Your instructions ->
Copy exactly the lines of the data below that run from the line holding "The first question" through the line holding "For different observations", both ends included.

Information supplied ->
* * *
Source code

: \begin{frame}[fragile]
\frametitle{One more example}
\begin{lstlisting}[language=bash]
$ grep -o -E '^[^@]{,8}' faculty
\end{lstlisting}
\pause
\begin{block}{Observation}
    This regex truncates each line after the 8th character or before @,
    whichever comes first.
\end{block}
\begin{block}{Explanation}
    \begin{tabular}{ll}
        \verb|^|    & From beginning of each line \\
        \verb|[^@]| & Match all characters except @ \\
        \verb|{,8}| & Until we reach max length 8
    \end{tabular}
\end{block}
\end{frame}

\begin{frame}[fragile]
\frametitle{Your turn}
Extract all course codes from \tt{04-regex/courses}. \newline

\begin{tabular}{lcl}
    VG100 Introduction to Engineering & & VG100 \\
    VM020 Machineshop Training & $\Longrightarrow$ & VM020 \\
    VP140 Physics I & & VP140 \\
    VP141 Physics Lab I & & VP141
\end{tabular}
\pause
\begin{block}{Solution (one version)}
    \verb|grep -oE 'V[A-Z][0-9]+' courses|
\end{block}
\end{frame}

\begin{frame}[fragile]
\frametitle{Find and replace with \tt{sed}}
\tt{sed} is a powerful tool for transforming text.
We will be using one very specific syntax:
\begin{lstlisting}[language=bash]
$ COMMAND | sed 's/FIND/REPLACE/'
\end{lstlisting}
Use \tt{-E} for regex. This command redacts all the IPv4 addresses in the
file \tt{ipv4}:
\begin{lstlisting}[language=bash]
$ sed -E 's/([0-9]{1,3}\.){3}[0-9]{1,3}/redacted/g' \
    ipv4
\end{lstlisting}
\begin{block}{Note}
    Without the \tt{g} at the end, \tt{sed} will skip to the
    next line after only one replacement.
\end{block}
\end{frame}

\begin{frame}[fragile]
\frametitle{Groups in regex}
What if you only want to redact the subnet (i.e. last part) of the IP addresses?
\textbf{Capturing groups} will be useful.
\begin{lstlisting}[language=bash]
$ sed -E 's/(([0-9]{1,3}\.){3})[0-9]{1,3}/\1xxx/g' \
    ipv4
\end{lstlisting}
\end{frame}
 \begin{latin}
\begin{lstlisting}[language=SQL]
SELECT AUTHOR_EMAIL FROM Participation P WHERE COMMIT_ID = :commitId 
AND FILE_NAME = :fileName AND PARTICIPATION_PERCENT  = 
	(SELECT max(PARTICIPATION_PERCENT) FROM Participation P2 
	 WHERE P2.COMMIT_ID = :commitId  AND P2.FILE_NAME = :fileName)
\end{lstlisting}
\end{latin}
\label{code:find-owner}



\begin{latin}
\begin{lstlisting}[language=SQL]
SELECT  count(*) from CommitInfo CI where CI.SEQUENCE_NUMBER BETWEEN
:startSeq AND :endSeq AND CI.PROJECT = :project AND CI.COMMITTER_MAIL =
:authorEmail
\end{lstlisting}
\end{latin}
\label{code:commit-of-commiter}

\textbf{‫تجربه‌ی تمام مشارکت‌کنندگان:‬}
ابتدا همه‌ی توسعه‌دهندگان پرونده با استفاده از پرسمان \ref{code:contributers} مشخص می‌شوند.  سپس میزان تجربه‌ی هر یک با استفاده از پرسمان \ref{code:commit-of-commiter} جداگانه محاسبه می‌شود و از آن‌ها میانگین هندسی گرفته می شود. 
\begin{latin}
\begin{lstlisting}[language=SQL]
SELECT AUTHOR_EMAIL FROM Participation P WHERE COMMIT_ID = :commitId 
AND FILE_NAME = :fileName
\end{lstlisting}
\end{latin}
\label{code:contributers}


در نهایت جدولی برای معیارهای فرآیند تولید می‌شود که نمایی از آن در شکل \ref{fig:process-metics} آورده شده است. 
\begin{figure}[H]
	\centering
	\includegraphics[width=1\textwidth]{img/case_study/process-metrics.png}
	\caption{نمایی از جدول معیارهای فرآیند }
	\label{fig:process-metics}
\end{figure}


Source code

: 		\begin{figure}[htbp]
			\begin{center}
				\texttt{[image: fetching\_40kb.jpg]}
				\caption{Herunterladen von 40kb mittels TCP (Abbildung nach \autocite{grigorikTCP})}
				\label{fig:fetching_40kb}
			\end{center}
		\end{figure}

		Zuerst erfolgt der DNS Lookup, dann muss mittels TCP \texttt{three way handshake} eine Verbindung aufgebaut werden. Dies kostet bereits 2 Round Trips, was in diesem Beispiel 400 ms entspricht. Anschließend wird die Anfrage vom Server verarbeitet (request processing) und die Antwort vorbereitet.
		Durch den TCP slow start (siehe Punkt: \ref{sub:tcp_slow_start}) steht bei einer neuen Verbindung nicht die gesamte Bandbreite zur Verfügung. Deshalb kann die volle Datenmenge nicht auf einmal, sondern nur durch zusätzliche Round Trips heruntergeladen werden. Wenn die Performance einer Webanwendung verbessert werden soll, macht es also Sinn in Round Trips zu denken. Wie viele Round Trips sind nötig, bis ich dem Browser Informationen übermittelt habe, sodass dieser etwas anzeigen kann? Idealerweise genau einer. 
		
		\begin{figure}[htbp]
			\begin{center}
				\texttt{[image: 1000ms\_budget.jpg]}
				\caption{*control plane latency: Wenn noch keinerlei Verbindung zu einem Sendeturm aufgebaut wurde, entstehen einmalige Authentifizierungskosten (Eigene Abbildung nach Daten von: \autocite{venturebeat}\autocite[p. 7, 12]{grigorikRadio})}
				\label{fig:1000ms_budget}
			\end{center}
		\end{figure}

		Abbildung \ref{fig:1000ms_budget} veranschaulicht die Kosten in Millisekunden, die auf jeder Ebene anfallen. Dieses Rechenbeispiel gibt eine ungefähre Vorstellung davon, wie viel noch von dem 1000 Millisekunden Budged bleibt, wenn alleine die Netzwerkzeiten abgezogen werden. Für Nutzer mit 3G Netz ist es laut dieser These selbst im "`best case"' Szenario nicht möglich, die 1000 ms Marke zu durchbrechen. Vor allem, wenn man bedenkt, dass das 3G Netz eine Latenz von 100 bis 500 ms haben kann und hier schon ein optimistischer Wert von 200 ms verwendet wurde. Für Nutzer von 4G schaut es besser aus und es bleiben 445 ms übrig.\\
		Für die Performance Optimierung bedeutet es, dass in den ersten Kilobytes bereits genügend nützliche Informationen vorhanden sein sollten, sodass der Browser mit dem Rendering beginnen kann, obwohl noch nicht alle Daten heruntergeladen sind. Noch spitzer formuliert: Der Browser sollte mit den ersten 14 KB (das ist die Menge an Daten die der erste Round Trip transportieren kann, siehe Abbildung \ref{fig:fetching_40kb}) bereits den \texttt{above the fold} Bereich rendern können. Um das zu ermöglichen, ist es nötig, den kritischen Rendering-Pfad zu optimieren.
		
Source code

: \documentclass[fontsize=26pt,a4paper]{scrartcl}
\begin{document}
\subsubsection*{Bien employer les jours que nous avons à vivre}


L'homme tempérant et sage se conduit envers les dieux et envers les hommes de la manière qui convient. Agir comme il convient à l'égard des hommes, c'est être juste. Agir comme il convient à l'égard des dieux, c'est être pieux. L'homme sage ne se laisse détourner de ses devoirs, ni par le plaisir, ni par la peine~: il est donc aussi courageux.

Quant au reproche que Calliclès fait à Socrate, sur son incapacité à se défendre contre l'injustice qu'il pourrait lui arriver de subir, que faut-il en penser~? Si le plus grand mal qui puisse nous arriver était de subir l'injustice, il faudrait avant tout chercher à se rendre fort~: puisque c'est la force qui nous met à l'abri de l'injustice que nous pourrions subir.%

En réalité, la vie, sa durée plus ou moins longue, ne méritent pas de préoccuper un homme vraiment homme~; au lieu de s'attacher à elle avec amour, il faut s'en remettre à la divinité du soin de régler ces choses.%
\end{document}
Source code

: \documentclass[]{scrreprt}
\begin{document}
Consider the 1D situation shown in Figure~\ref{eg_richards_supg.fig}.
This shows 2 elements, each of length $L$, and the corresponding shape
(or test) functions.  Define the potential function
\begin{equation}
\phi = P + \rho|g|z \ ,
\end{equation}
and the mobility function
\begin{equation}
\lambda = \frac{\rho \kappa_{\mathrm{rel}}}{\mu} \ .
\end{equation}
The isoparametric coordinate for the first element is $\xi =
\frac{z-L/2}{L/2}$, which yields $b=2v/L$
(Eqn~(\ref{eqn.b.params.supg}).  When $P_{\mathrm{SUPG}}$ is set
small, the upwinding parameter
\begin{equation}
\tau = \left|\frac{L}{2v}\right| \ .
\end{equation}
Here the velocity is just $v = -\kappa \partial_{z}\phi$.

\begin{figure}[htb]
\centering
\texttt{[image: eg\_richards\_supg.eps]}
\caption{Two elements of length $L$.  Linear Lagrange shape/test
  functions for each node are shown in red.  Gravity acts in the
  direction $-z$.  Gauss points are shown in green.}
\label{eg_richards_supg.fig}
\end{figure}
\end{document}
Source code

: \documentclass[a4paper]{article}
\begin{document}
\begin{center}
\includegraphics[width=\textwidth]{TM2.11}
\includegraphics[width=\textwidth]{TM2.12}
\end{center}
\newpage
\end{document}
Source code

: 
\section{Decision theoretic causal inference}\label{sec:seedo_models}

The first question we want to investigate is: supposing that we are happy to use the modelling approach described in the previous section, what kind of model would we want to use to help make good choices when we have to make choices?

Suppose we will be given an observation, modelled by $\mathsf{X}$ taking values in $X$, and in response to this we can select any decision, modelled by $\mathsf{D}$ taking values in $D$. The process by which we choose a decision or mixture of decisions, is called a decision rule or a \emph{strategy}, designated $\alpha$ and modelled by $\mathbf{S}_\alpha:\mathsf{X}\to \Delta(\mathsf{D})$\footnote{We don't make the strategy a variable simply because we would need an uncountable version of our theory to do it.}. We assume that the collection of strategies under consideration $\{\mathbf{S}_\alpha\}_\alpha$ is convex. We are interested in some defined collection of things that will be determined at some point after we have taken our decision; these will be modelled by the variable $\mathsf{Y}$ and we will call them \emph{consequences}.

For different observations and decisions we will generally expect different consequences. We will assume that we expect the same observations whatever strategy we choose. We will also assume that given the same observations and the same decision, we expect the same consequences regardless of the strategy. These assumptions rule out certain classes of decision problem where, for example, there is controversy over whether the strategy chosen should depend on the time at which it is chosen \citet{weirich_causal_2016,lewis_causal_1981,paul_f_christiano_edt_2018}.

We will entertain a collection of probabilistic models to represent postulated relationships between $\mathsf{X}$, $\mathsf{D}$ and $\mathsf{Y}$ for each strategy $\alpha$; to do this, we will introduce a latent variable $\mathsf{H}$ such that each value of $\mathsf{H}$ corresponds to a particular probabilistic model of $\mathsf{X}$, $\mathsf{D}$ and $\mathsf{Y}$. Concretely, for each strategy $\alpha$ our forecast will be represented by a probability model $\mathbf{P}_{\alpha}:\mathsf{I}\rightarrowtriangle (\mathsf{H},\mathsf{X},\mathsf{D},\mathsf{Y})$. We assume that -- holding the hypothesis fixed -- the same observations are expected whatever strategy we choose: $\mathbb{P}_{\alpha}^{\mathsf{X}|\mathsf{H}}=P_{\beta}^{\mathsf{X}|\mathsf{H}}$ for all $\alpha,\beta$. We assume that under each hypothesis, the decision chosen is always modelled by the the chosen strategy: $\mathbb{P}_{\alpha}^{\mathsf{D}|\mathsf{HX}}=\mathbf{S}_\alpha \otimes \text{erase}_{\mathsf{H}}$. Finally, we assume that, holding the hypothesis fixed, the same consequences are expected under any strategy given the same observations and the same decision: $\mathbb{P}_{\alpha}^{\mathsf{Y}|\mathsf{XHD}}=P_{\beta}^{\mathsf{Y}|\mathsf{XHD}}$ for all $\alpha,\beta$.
* * *
Final answer ->
The first question we want to investigate is: supposing that we are happy to use the modelling approach described in the previous section, what kind of model would we want to use to help make good choices when we have to make choices?

Suppose we will be given an observation, modelled by $\mathsf{X}$ taking values in $X$, and in response to this we can select any decision, modelled by $\mathsf{D}$ taking values in $D$. The process by which we choose a decision or mixture of decisions, is called a decision rule or a \emph{strategy}, designated $\alpha$ and modelled by $\mathbf{S}_\alpha:\mathsf{X}\to \Delta(\mathsf{D})$\footnote{We don't make the strategy a variable simply because we would need an uncountable version of our theory to do it.}. We assume that the collection of strategies under consideration $\{\mathbf{S}_\alpha\}_\alpha$ is convex. We are interested in some defined collection of things that will be determined at some point after we have taken our decision; these will be modelled by the variable $\mathsf{Y}$ and we will call them \emph{consequences}.

For different observations and decisions we will generally expect different consequences. We will assume that we expect the same observations whatever strategy we choose. We will also assume that given the same observations and the same decision, we expect the same consequences regardless of the strategy. These assumptions rule out certain classes of decision problem where, for example, there is controversy over whether the strategy chosen should depend on the time at which it is chosen \citet{weirich_causal_2016,lewis_causal_1981,paul_f_christiano_edt_2018}.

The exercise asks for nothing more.